Falling from the sky in the opening chapter, Rushdie writes of Saladin and Gibreel: "Hybrid cloud-creatures pressed in upon them, gigantic flowers with human breasts dangling from fleshy stalks" (7).  The recurrent themes of metamorphosis and reincarnation in Rushdie's novel have a post-colonial context when conceived of in terms of hybridity.  Rushdie's characters achieve a doubleness of nature, an inner-conflict between homelands (seemingly the necessary result of leaving one's native country, whether it be India or Antigua or Ireland).  In The Satanic Verses, Rushdie presents a cast of characters rocked by rapid metamorphoses and identity changes; for Rushdie, the "homogeneous, non-hybrid, 'pure'" self is "an utterlyfantastic notion" (442).  The result is a blurring of identities, a mutability of souls (analogous to reincarnation or put in more secular terms, self-invention).  Rushdie asks: "How does newness come into the world?  How is it born?  Of what fusions, translations, conjoinings is it made?" (8).

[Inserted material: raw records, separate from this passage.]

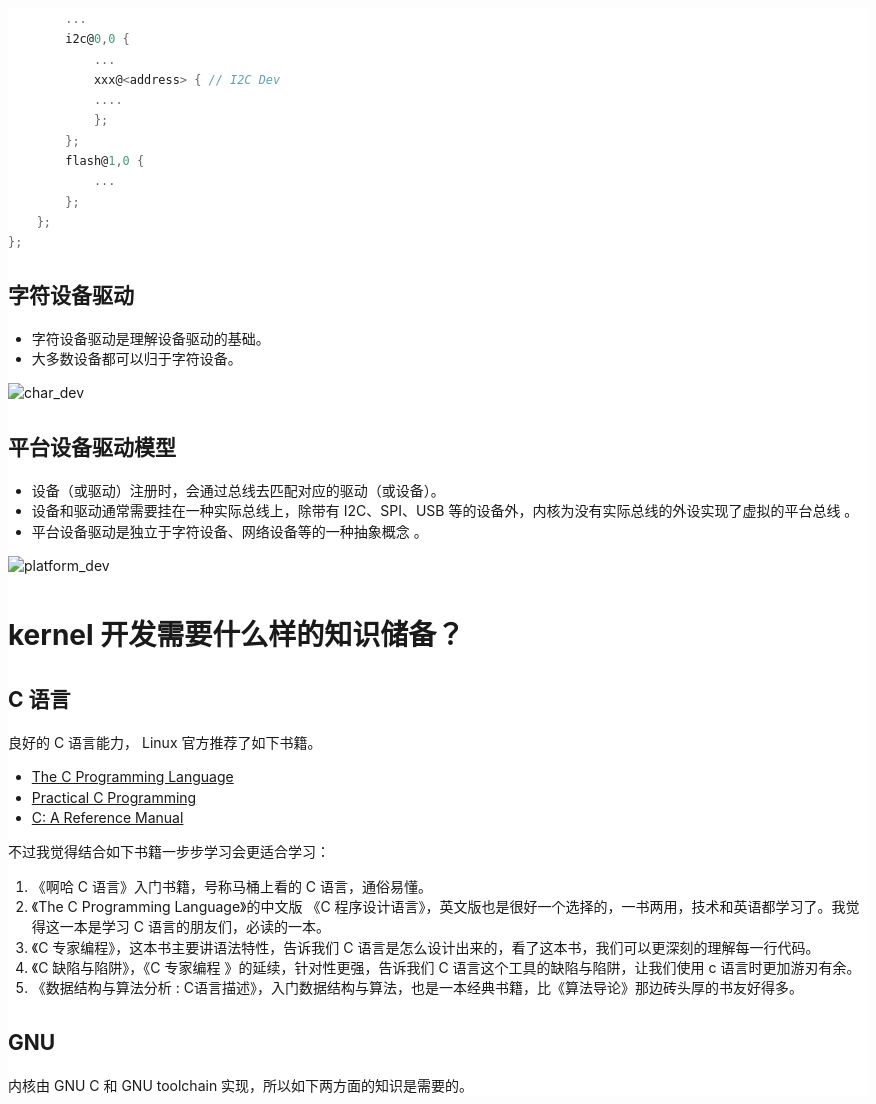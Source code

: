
 ```c
        ...
        i2c@0,0 {
            ... 
            xxx@<address> { // I2C Dev
            .... 
            };
        };
        flash@1,0 {
            ... 
        };
    };
};
```

## 字符设备驱动

- 字符设备驱动是理解设备驱动的基础。
- 大多数设备都可以归于字符设备。  

![char_dev](https://andylee-1258982386.cos.ap-chengdu.myqcloud.com/linux/char_dev.png)


## 平台设备驱动模型

- 设备（或驱动）注册时，会通过总线去匹配对应的驱动（或设备）。
- 设备和驱动通常需要挂在一种实际总线上，除带有 I2C、SPI、USB 等的设备外，内核为没有实际总线的外设实现了虚拟的平台总线 。
- 平台设备驱动是独立于字符设备、网络设备等的一种抽象概念 。

![platform_dev](https://andylee-1258982386.cos.ap-chengdu.myqcloud.com/linux/platform_dev.png)  


# kernel 开发需要什么样的知识储备？

## C 语言
良好的 C 语言能力， Linux 官方推荐了如下书籍。  

- [The C Programming Language](https://book.douban.com/subject/25735837/)
- [Practical C Programming](https://book.douban.com/subject/4743677/)
- [C: A Reference Manual](https://book.douban.com/subject/1767969/)

不过我觉得结合如下书籍一步步学习会更适合学习：  

1. 《啊哈 C 语言》入门书籍，号称马桶上看的 C 语言，通俗易懂。
2. 《The C Programming Language》的中文版 《C 程序设计语言》，英文版也是很好一个选择的，一书两用，技术和英语都学习了。我觉得这一本是学习 C 语言的朋友们，必读的一本。
3. 《C 专家编程》，这本书主要讲语法特性，告诉我们 C 语言是怎么设计出来的，看了这本书，我们可以更深刻的理解每一行代码。
4. 《C 缺陷与陷阱》，《C 专家编程 》的延续，针对性更强，告诉我们 C 语言这个工具的缺陷与陷阱，让我们使用 c 语言时更加游刃有余。
5. 《数据结构与算法分析 : C语言描述》，入门数据结构与算法，也是一本经典书籍，比《算法导论》那边砖头厚的书友好得多。



## GNU
内核由 GNU C 和 GNU toolchain 实现，所以如下两方面的知识是需要的。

The Satanic Verses portrays the reconciliation of these hybrid selves; the novel presents not so much a search for one's mother, motherland, or the unfallen state per se.  Instead, characters grapple with the circumstances of their fall (both geographical and spiritual) as the sons and daughters of not only non-Western parents, but in a broader sense, non-Western nations.

Sources:

Bill Ashcroft, Gareth Grffiths, and Helen Tiffin.  Key Concepts in Post-Colonial Studies.  (NY: Routledge, 1998)
Salman Rushdie.  The Satanic Verses.  (NY: Henry Holt & Company, 1988.)